The festival closed with Summertime from Director Carlos López Estrada (Blindspotting), a film that tackles the theme of being an “Angeleno”, representing the diversity in a big city in the USA. Estrada is a rising star in the USA and beyond. “We want to showcase him and our commitment to LatinX Filmmakers working here in the U.S.A.”

Carlos López Estrada

Not content with just highlighting the current stars of Latin American cinema, GuadaLAjara incorporated workshops in writing and animation to nurture the development of emerging LatinX talent. Aspirations through Animation featured Disney alumni Julia Ann Crommett (VP Multicultural Audience Engagement) on a panel with director & producer team Carlos Lopes Estrada & Osnat Shurer of upcoming Raya and the Last Dragon (available theatrically and on Disney+ March, 2021). Animation in the past has not been known for its diversity but Perez wants to change that. Writing Without Borders brought together filmmakers from U.S. and Latin America to collaborate, forging connections and hopefully, new projects and works of art.

“We want to make sure the community here feels supported,” said Perez.

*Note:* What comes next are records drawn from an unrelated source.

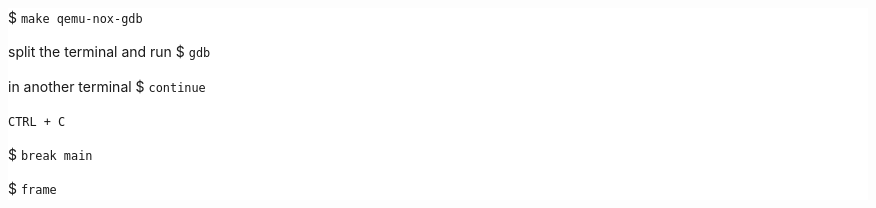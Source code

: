 $ `make qemu-nox-gdb`

split the terminal and run 
$ `gdb`

in another terminal
$ `continue`

`CTRL + C`

$ `break main`

$ `frame`




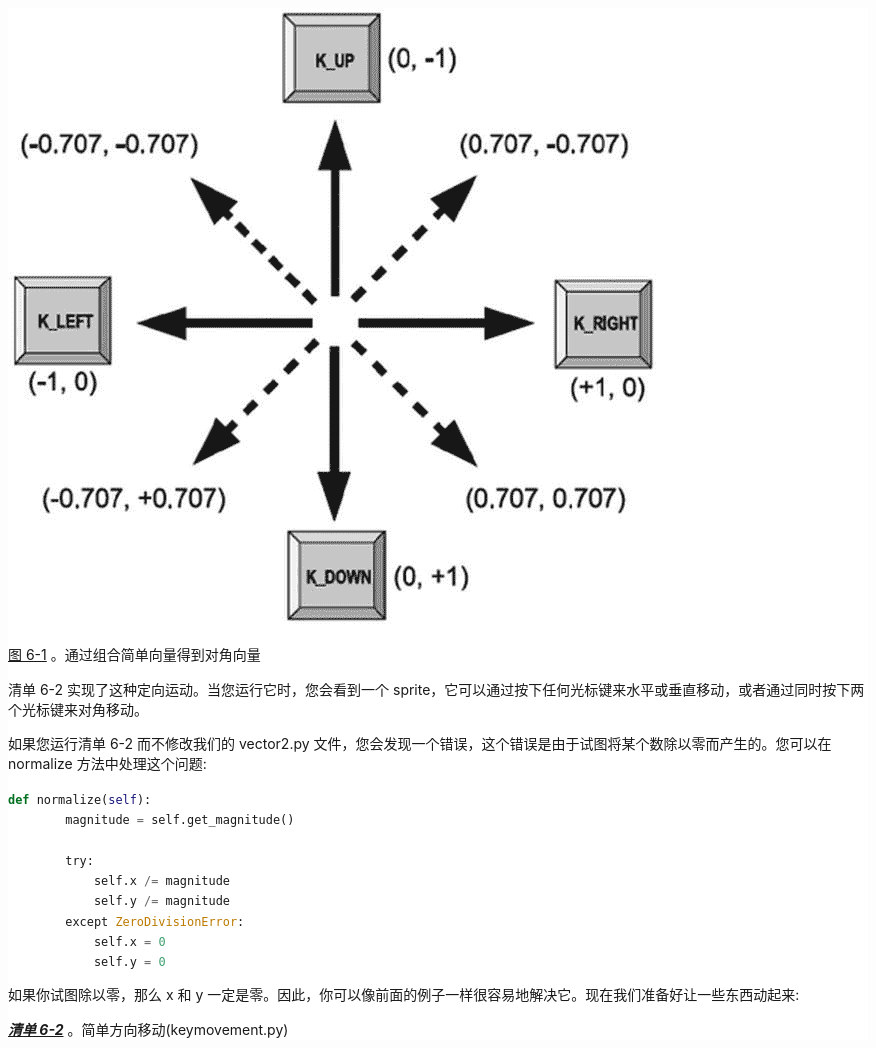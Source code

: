 ![9781484209714_Fig06-01.jpg](img/image00340.jpeg)

[图 6-1](#_Fig1) 。通过组合简单向量得到对角向量

清单 6-2 实现了这种定向运动。当您运行它时，您会看到一个 sprite，它可以通过按下任何光标键来水平或垂直移动，或者通过同时按下两个光标键来对角移动。

如果您运行清单 6-2 而不修改我们的 vector2.py 文件，您会发现一个错误，这个错误是由于试图将某个数除以零而产生的。您可以在 normalize 方法中处理这个问题:

```py
def normalize(self):
        magnitude = self.get_magnitude()

        try:
            self.x /= magnitude
            self.y /= magnitude
        except ZeroDivisionError:
            self.x = 0
            self.y = 0
```

如果你试图除以零，那么 x 和 y 一定是零。因此，你可以像前面的例子一样很容易地解决它。现在我们准备好让一些东西动起来:

[***清单 6-2***](#_list2) 。简单方向移动(keymovement.py)
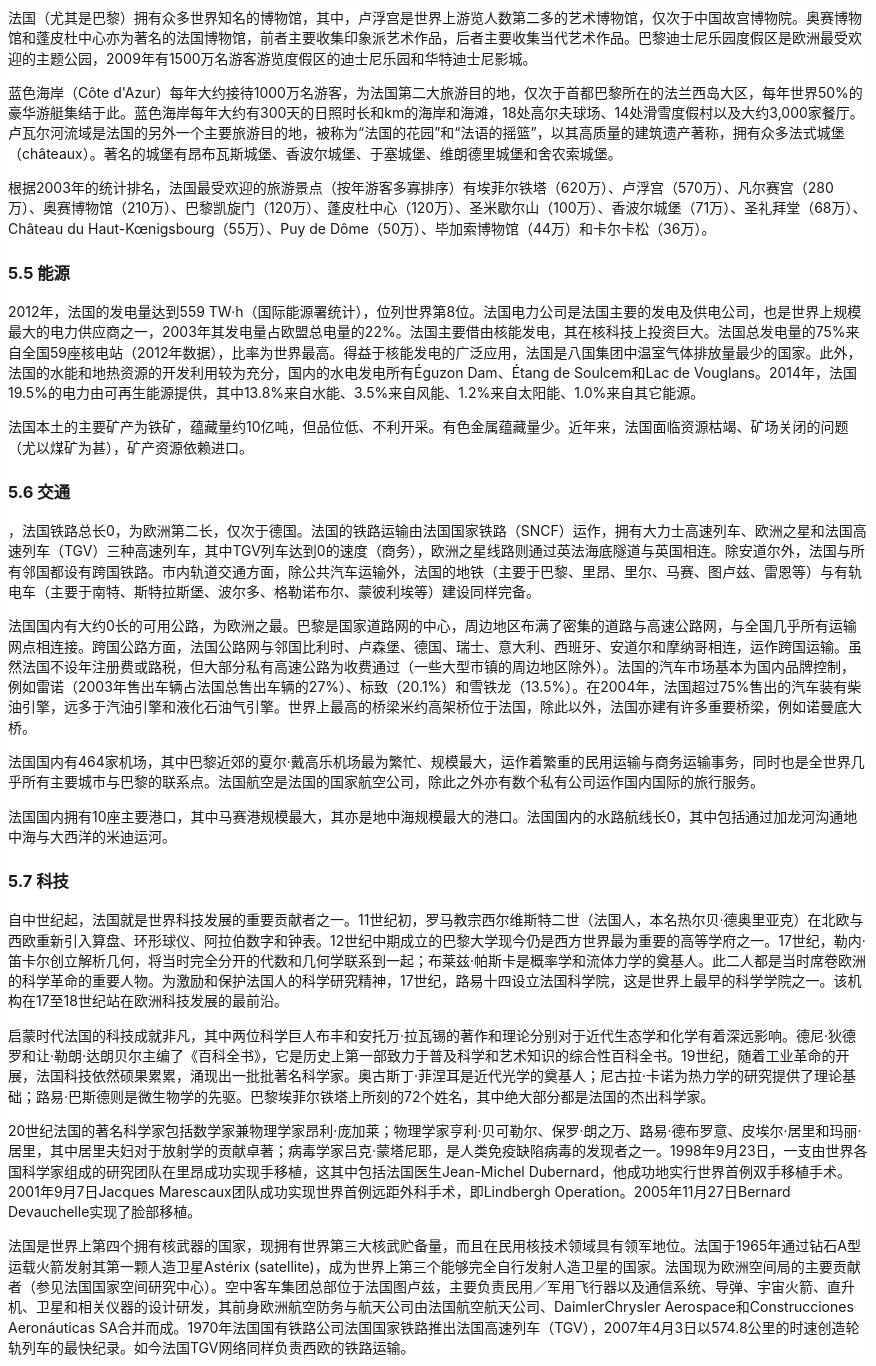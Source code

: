 法国（尤其是巴黎）拥有众多世界知名的博物馆，其中，卢浮宫是世界上游览人数第二多的艺术博物馆，仅次于中国故宫博物院。奥赛博物馆和蓬皮杜中心亦为著名的法国博物馆，前者主要收集印象派艺术作品，后者主要收集当代艺术作品。巴黎迪士尼乐园度假区是欧洲最受欢迎的主题公园，2009年有1500万名游客游览度假区的迪士尼乐园和华特迪士尼影城。

蓝色海岸（Côte d'Azur）每年大约接待1000万名游客，为法国第二大旅游目的地，仅次于首都巴黎所在的法兰西岛大区，每年世界50%的豪华游艇集结于此。蓝色海岸每年大约有300天的日照时长和km的海岸和海滩，18处高尔夫球场、14处滑雪度假村以及大约3,000家餐厅。卢瓦尔河流域是法国的另外一个主要旅游目的地，被称为“法国的花园”和“法语的摇篮”，以其高质量的建筑遗产著称，拥有众多法式城堡（châteaux）。著名的城堡有昂布瓦斯城堡、香波尔城堡、于塞城堡、维朗德里城堡和舍农索城堡。

根据2003年的统计排名，法国最受欢迎的旅游景点（按年游客多寡排序）有埃菲尔铁塔（620万）、卢浮宫（570万）、凡尔赛宫（280万）、奥赛博物馆（210万）、巴黎凯旋门（120万）、蓬皮杜中心（120万）、圣米歇尔山（100万）、香波尔城堡（71万）、圣礼拜堂（68万）、Château du Haut-Kœnigsbourg（55万）、Puy de Dôme（50万）、毕加索博物馆（44万）和卡尔卡松（36万）。



### 5.5 能源

2012年，法国的发电量达到559 TW·h（国际能源署统计），位列世界第8位。法国电力公司是法国主要的发电及供电公司，也是世界上规模最大的电力供应商之一，2003年其发电量占欧盟总电量的22%。法国主要借由核能发电，其在核科技上投资巨大。法国总发电量的75%来自全国59座核电站（2012年数据），比率为世界最高。得益于核能发电的广泛应用，法国是八国集团中温室气体排放量最少的国家。此外，法国的水能和地热资源的开发利用较为充分，国内的水电发电所有Éguzon Dam、Étang de Soulcem和Lac de Vouglans。2014年，法国19.5%的电力由可再生能源提供，其中13.8%来自水能、3.5%来自风能、1.2%来自太阳能、1.0%来自其它能源。

法国本土的主要矿产为铁矿，蕴藏量约10亿吨，但品位低、不利开采。有色金属蕴藏量少。近年来，法国面临资源枯竭、矿场关闭的问题（尤以煤矿为甚），矿产资源依赖进口。



### 5.6 交通

，法国铁路总长0，为欧洲第二长，仅次于德国。法国的铁路运输由法国国家铁路（SNCF）运作，拥有大力士高速列车、欧洲之星和法国高速列车（TGV）三种高速列车，其中TGV列车达到0的速度（商务），欧洲之星线路则通过英法海底隧道与英国相连。除安道尔外，法国与所有邻国都设有跨国铁路。市内轨道交通方面，除公共汽车运输外，法国的地铁（主要于巴黎、里昂、里尔、马赛、图卢兹、雷恩等）与有轨电车（主要于南特、斯特拉斯堡、波尔多、格勒诺布尔、蒙彼利埃等）建设同样完备。

法国国内有大约0长的可用公路，为欧洲之最。巴黎是国家道路网的中心，周边地区布满了密集的道路与高速公路网，与全国几乎所有运输网点相连接。跨国公路方面，法国公路网与邻国比利时、卢森堡、德国、瑞士、意大利、西班牙、安道尔和摩纳哥相连，运作跨国运输。虽然法国不设年注册费或路税，但大部分私有高速公路为收费通过（一些大型市镇的周边地区除外）。法国的汽车市场基本为国内品牌控制，例如雷诺（2003年售出车辆占法国总售出车辆的27%）、标致（20.1%）和雪铁龙（13.5%）。在2004年，法国超过75%售出的汽车装有柴油引擎，远多于汽油引擎和液化石油气引擎。世界上最高的桥梁米约高架桥位于法国，除此以外，法国亦建有许多重要桥梁，例如诺曼底大桥。

法国国内有464家机场，其中巴黎近郊的夏尔·戴高乐机场最为繁忙、规模最大，运作着繁重的民用运输与商务运输事务，同时也是全世界几乎所有主要城市与巴黎的联系点。法国航空是法国的国家航空公司，除此之外亦有数个私有公司运作国内国际的旅行服务。

法国国内拥有10座主要港口，其中马赛港规模最大，其亦是地中海规模最大的港口。法国国内的水路航线长0，其中包括通过加龙河沟通地中海与大西洋的米迪运河。



### 5.7 科技

自中世纪起，法国就是世界科技发展的重要贡献者之一。11世纪初，罗马教宗西尔维斯特二世（法国人，本名热尔贝·德奥里亚克）在北欧与西欧重新引入算盘、环形球仪、阿拉伯数字和钟表。12世纪中期成立的巴黎大学现今仍是西方世界最为重要的高等学府之一。17世纪，勒内·笛卡尔创立解析几何，将当时完全分开的代数和几何学联系到一起；布莱兹·帕斯卡是概率学和流体力学的奠基人。此二人都是当时席卷欧洲的科学革命的重要人物。为激励和保护法国人的科学研究精神，17世纪，路易十四设立法国科学院，这是世界上最早的科学学院之一。该机构在17至18世纪站在欧洲科技发展的最前沿。

启蒙时代法国的科技成就非凡，其中两位科学巨人布丰和安托万·拉瓦锡的著作和理论分别对于近代生态学和化学有着深远影响。德尼·狄德罗和让·勒朗·达朗贝尔主编了《百科全书》，它是历史上第一部致力于普及科学和艺术知识的综合性百科全书。19世纪，随着工业革命的开展，法国科技依然硕果累累，涌现出一批批著名科学家。奥古斯丁·菲涅耳是近代光学的奠基人；尼古拉·卡诺为热力学的研究提供了理论基础；路易·巴斯德则是微生物学的先驱。巴黎埃菲尔铁塔上所刻的72个姓名，其中绝大部分都是法国的杰出科学家。

20世纪法国的著名科学家包括数学家兼物理学家昂利·庞加莱；物理学家亨利·贝可勒尔、保罗·朗之万、路易·德布罗意、皮埃尔·居里和玛丽·居里，其中居里夫妇对于放射学的贡献卓著；病毒学家吕克·蒙塔尼耶，是人类免疫缺陷病毒的发现者之一。1998年9月23日，一支由世界各国科学家组成的研究团队在里昂成功实现手移植，这其中包括法国医生Jean-Michel Dubernard，他成功地实行世界首例双手移植手术。2001年9月7日Jacques Marescaux团队成功实现世界首例远距外科手术，即Lindbergh Operation。2005年11月27日Bernard Devauchelle实现了脸部移植。

法国是世界上第四个拥有核武器的国家，现拥有世界第三大核武贮备量，而且在民用核技术领域具有领军地位。法国于1965年通过钻石A型运载火箭发射其第一颗人造卫星Astérix (satellite)，成为世界上第三个能够完全自行发射人造卫星的国家。法国现为欧洲空间局的主要贡献者（参见法国国家空间研究中心）。空中客车集团总部位于法国图卢兹，主要负责民用／军用飞行器以及通信系统、导弹、宇宙火箭、直升机、卫星和相关仪器的设计研发，其前身欧洲航空防务与航天公司由法国航空航天公司、DaimlerChrysler Aerospace和Construcciones Aeronáuticas SA合并而成。1970年法国国有铁路公司法国国家铁路推出法国高速列车（TGV），2007年4月3日以574.8公里的时速创造轮轨列车的最快纪录。如今法国TGV网络同样负责西欧的铁路运输。

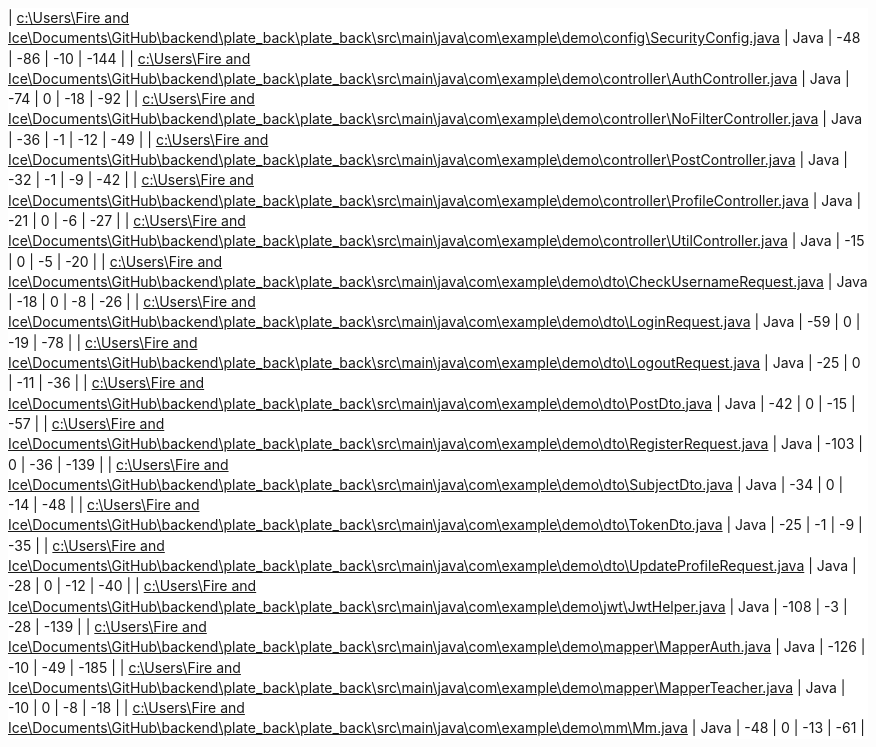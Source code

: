 | [c:\Users\Fire and Ice\Documents\GitHub\backend\plate_back\plate_back\src\main\java\com\example\demo\config\SecurityConfig.java](/c:%5CUsers%5CFire%20and%20Ice%5CDocuments%5CGitHub%5Cbackend%5Cplate_back%5Cplate_back%5Csrc%5Cmain%5Cjava%5Ccom%5Cexample%5Cdemo%5Cconfig%5CSecurityConfig.java) | Java | -48 | -86 | -10 | -144 |
| [c:\Users\Fire and Ice\Documents\GitHub\backend\plate_back\plate_back\src\main\java\com\example\demo\controller\AuthController.java](/c:%5CUsers%5CFire%20and%20Ice%5CDocuments%5CGitHub%5Cbackend%5Cplate_back%5Cplate_back%5Csrc%5Cmain%5Cjava%5Ccom%5Cexample%5Cdemo%5Ccontroller%5CAuthController.java) | Java | -74 | 0 | -18 | -92 |
| [c:\Users\Fire and Ice\Documents\GitHub\backend\plate_back\plate_back\src\main\java\com\example\demo\controller\NoFilterController.java](/c:%5CUsers%5CFire%20and%20Ice%5CDocuments%5CGitHub%5Cbackend%5Cplate_back%5Cplate_back%5Csrc%5Cmain%5Cjava%5Ccom%5Cexample%5Cdemo%5Ccontroller%5CNoFilterController.java) | Java | -36 | -1 | -12 | -49 |
| [c:\Users\Fire and Ice\Documents\GitHub\backend\plate_back\plate_back\src\main\java\com\example\demo\controller\PostController.java](/c:%5CUsers%5CFire%20and%20Ice%5CDocuments%5CGitHub%5Cbackend%5Cplate_back%5Cplate_back%5Csrc%5Cmain%5Cjava%5Ccom%5Cexample%5Cdemo%5Ccontroller%5CPostController.java) | Java | -32 | -1 | -9 | -42 |
| [c:\Users\Fire and Ice\Documents\GitHub\backend\plate_back\plate_back\src\main\java\com\example\demo\controller\ProfileController.java](/c:%5CUsers%5CFire%20and%20Ice%5CDocuments%5CGitHub%5Cbackend%5Cplate_back%5Cplate_back%5Csrc%5Cmain%5Cjava%5Ccom%5Cexample%5Cdemo%5Ccontroller%5CProfileController.java) | Java | -21 | 0 | -6 | -27 |
| [c:\Users\Fire and Ice\Documents\GitHub\backend\plate_back\plate_back\src\main\java\com\example\demo\controller\UtilController.java](/c:%5CUsers%5CFire%20and%20Ice%5CDocuments%5CGitHub%5Cbackend%5Cplate_back%5Cplate_back%5Csrc%5Cmain%5Cjava%5Ccom%5Cexample%5Cdemo%5Ccontroller%5CUtilController.java) | Java | -15 | 0 | -5 | -20 |
| [c:\Users\Fire and Ice\Documents\GitHub\backend\plate_back\plate_back\src\main\java\com\example\demo\dto\CheckUsernameRequest.java](/c:%5CUsers%5CFire%20and%20Ice%5CDocuments%5CGitHub%5Cbackend%5Cplate_back%5Cplate_back%5Csrc%5Cmain%5Cjava%5Ccom%5Cexample%5Cdemo%5Cdto%5CCheckUsernameRequest.java) | Java | -18 | 0 | -8 | -26 |
| [c:\Users\Fire and Ice\Documents\GitHub\backend\plate_back\plate_back\src\main\java\com\example\demo\dto\LoginRequest.java](/c:%5CUsers%5CFire%20and%20Ice%5CDocuments%5CGitHub%5Cbackend%5Cplate_back%5Cplate_back%5Csrc%5Cmain%5Cjava%5Ccom%5Cexample%5Cdemo%5Cdto%5CLoginRequest.java) | Java | -59 | 0 | -19 | -78 |
| [c:\Users\Fire and Ice\Documents\GitHub\backend\plate_back\plate_back\src\main\java\com\example\demo\dto\LogoutRequest.java](/c:%5CUsers%5CFire%20and%20Ice%5CDocuments%5CGitHub%5Cbackend%5Cplate_back%5Cplate_back%5Csrc%5Cmain%5Cjava%5Ccom%5Cexample%5Cdemo%5Cdto%5CLogoutRequest.java) | Java | -25 | 0 | -11 | -36 |
| [c:\Users\Fire and Ice\Documents\GitHub\backend\plate_back\plate_back\src\main\java\com\example\demo\dto\PostDto.java](/c:%5CUsers%5CFire%20and%20Ice%5CDocuments%5CGitHub%5Cbackend%5Cplate_back%5Cplate_back%5Csrc%5Cmain%5Cjava%5Ccom%5Cexample%5Cdemo%5Cdto%5CPostDto.java) | Java | -42 | 0 | -15 | -57 |
| [c:\Users\Fire and Ice\Documents\GitHub\backend\plate_back\plate_back\src\main\java\com\example\demo\dto\RegisterRequest.java](/c:%5CUsers%5CFire%20and%20Ice%5CDocuments%5CGitHub%5Cbackend%5Cplate_back%5Cplate_back%5Csrc%5Cmain%5Cjava%5Ccom%5Cexample%5Cdemo%5Cdto%5CRegisterRequest.java) | Java | -103 | 0 | -36 | -139 |
| [c:\Users\Fire and Ice\Documents\GitHub\backend\plate_back\plate_back\src\main\java\com\example\demo\dto\SubjectDto.java](/c:%5CUsers%5CFire%20and%20Ice%5CDocuments%5CGitHub%5Cbackend%5Cplate_back%5Cplate_back%5Csrc%5Cmain%5Cjava%5Ccom%5Cexample%5Cdemo%5Cdto%5CSubjectDto.java) | Java | -34 | 0 | -14 | -48 |
| [c:\Users\Fire and Ice\Documents\GitHub\backend\plate_back\plate_back\src\main\java\com\example\demo\dto\TokenDto.java](/c:%5CUsers%5CFire%20and%20Ice%5CDocuments%5CGitHub%5Cbackend%5Cplate_back%5Cplate_back%5Csrc%5Cmain%5Cjava%5Ccom%5Cexample%5Cdemo%5Cdto%5CTokenDto.java) | Java | -25 | -1 | -9 | -35 |
| [c:\Users\Fire and Ice\Documents\GitHub\backend\plate_back\plate_back\src\main\java\com\example\demo\dto\UpdateProfileRequest.java](/c:%5CUsers%5CFire%20and%20Ice%5CDocuments%5CGitHub%5Cbackend%5Cplate_back%5Cplate_back%5Csrc%5Cmain%5Cjava%5Ccom%5Cexample%5Cdemo%5Cdto%5CUpdateProfileRequest.java) | Java | -28 | 0 | -12 | -40 |
| [c:\Users\Fire and Ice\Documents\GitHub\backend\plate_back\plate_back\src\main\java\com\example\demo\jwt\JwtHelper.java](/c:%5CUsers%5CFire%20and%20Ice%5CDocuments%5CGitHub%5Cbackend%5Cplate_back%5Cplate_back%5Csrc%5Cmain%5Cjava%5Ccom%5Cexample%5Cdemo%5Cjwt%5CJwtHelper.java) | Java | -108 | -3 | -28 | -139 |
| [c:\Users\Fire and Ice\Documents\GitHub\backend\plate_back\plate_back\src\main\java\com\example\demo\mapper\MapperAuth.java](/c:%5CUsers%5CFire%20and%20Ice%5CDocuments%5CGitHub%5Cbackend%5Cplate_back%5Cplate_back%5Csrc%5Cmain%5Cjava%5Ccom%5Cexample%5Cdemo%5Cmapper%5CMapperAuth.java) | Java | -126 | -10 | -49 | -185 |
| [c:\Users\Fire and Ice\Documents\GitHub\backend\plate_back\plate_back\src\main\java\com\example\demo\mapper\MapperTeacher.java](/c:%5CUsers%5CFire%20and%20Ice%5CDocuments%5CGitHub%5Cbackend%5Cplate_back%5Cplate_back%5Csrc%5Cmain%5Cjava%5Ccom%5Cexample%5Cdemo%5Cmapper%5CMapperTeacher.java) | Java | -10 | 0 | -8 | -18 |
| [c:\Users\Fire and Ice\Documents\GitHub\backend\plate_back\plate_back\src\main\java\com\example\demo\mm\Mm.java](/c:%5CUsers%5CFire%20and%20Ice%5CDocuments%5CGitHub%5Cbackend%5Cplate_back%5Cplate_back%5Csrc%5Cmain%5Cjava%5Ccom%5Cexample%5Cdemo%5Cmm%5CMm.java) | Java | -48 | 0 | -13 | -61 |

If you missed out on the Virtual Q&A’s, click over to the GuadaLAjara Film Festival website to watch the Writing Without Borders, the Q&A Moving So Slowly with Director Natalia Solórzano, a film that focuses on a topic critical to the LatinX community: the Kafkaesque nightmare facing men and women in Costa Rica Immigration office. The festival graciously offered the videos for free on their website in an effort to support conversations around topics vital to the LatinX experience. “Wedon’t just miss the parties we miss the opportunities to meet people,” says Perez. “Having this conversation brought them closer together.”

Next year, after the threat of Covid has faded, festivals like GuateLAjara can use the infrastructure and lessons learned from their digital successes to celebrate live audiences and hopefully cultivate fans and supporters across the nation. For festivals to stay relevant in the future, this is necessary although painful evolution to the medium.

At Screen Radar, we are excited to launch our new series Film Fest Radar, where we will cover the most interesting and unique film festivals around the world in an attempt to understand and celebrate the incredible evolution that has occurred over the past decade and that only seems to be accelerating since the pandemic.